Les temps peuvent changer (images de Mohammed Hassan de Pixabay)

Stupeur et tremblements dimanche soir 19 juin 2022 après le second tour des législatives : Emmanuel Macron n’obtient pas la majorité absolue de députés qui lui aurait permis de gouverner dans la continuité de son premier quinquennat. L’ampleur du désaveu de sa politique est considérable : non seulement il lui manque 44 députés pour disposer de la majorité absolue à la “chambre”, mais encore le nombre des députés LREM a fondu quasiment de moitié !
Ainsi l’inversion en 2002 du calendrier électoral, qui a placé  les législatives quelques semaines après les présidentielles, visait à faire élire en profitant de la dynamique des présidentielles une majorité parlementaire « à la botte du chef d’État » n’a pas fonctionné cette fois-ci. Une telle défiance des électeurs envers des candidates et candidats qui se réclamaient de la cause présidentielle, alors que ce dernier venait juste d’être élu, remet aussi en cause les modalités de l’élection présidentielle. Pourquoi Macron a-t-il été élu pour être ensuite désavoué ? La dérive des institutions de la 5ème République a conduit les électeurs à voter pour un candidat, non par adhésion à son programme, mais  « par défaut », juste pour éviter un candidat considéré comme “pire” ! Il est temps de revoir de fond en comble notre système électoral.

Mais le résultat est là : non seulement Macron ne dispose plus de la majorité absolue nécessaire à son mode autocratique de gouvernance, mais en plus il perd une partie de l’élite de ses troupes, les « influenceurs » du parlement : Richard Ferrand, Christophe Castaner, Florian Bachelier, Laurent Saint-Martin, mais encore il fait face à diverses oppositions parlementaires de gauche et de droite (NUPES, RN), devenues puissantes en nombre de députés parce qu’elles se fondaient sur un rejet radical de sa politique.
Cette situation inattendue semble provoquer la stupeur, voire le désarroi dans le monde politique, ainsi que dans les médias dits “dominants”. Dans ces nouvelles circonstances « la paralysie guetterait la France », « le chaos se rapprocherait », « Macron serait privé des moyens de gouverner », etc.

Il est ici opportun de rappeler qu’au départ, les institutions de la 5ème république se fondaient sur l’idée qu’un président ne gouverne pas, mais qu’il arbitre : que ses pouvoirs sont d’arbitrage et non de gouvernement. Pour gouverner il y a un premier ministre (même si Jean Castex, le dernier premier ministre du 1er quinquennat de Macron, semblait plutôt endosser le rôle d’une courroie de transmission de l’Élysée).
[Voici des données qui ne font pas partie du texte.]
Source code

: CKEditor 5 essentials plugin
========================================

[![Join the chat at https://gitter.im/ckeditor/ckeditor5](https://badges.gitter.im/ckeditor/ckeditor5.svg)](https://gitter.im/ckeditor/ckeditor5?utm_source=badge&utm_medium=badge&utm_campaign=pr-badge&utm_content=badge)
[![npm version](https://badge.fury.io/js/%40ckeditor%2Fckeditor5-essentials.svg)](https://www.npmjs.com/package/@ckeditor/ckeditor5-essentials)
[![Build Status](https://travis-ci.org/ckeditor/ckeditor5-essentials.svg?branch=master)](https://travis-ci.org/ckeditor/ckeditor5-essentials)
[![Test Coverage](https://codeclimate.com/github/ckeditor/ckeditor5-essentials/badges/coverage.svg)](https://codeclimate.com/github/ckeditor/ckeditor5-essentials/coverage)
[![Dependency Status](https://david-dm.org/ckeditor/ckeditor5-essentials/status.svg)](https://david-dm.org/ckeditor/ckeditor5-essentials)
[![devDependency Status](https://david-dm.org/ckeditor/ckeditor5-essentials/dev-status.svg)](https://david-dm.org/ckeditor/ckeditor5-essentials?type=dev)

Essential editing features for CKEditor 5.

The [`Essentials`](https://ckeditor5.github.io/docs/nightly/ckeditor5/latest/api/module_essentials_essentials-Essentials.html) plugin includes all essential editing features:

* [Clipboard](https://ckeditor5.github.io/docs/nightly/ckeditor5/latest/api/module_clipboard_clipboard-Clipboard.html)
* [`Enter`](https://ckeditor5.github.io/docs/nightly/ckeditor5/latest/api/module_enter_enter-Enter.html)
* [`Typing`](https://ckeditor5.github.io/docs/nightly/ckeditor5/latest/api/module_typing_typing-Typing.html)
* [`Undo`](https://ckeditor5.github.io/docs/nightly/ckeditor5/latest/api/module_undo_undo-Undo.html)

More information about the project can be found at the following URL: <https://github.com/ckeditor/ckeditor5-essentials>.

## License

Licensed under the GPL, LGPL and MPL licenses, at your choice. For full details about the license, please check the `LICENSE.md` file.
Le chef de l’État, dans l’esprit des fondateurs de nos institutions actuelles, devait être l’arbitre suprême entre le parlement et le gouvernement…

Mais voici qu’une situation nouvelle change fondamentalement le fonctionnement du parlement, mais aussi les relations entre le parlement et le gouvernement : le jeu politique devient plus âpre et plus complexe : finie la majorité de députés « godillots », encadrés par leurs « influenceurs », qui votent sans sourciller les textes qui émanent de l’Élysée et écartent les amendements des adversaires…

La nouvelle situation politique inaugure un mode nouveau de négociations complexes.
Depuis des années notre système de gouvernance, associant un président et une majorité acquise, permettait de culbuter tout dissensus au moment du vote. Désormais cela n’est plus possible, une décision ne pourra  être acquise qu’après négociations. Ces négociations impliquent le parlement, mais aussi le président de la République dont le rôle d’arbitre, donc de négociateur devrait se voir renforcé.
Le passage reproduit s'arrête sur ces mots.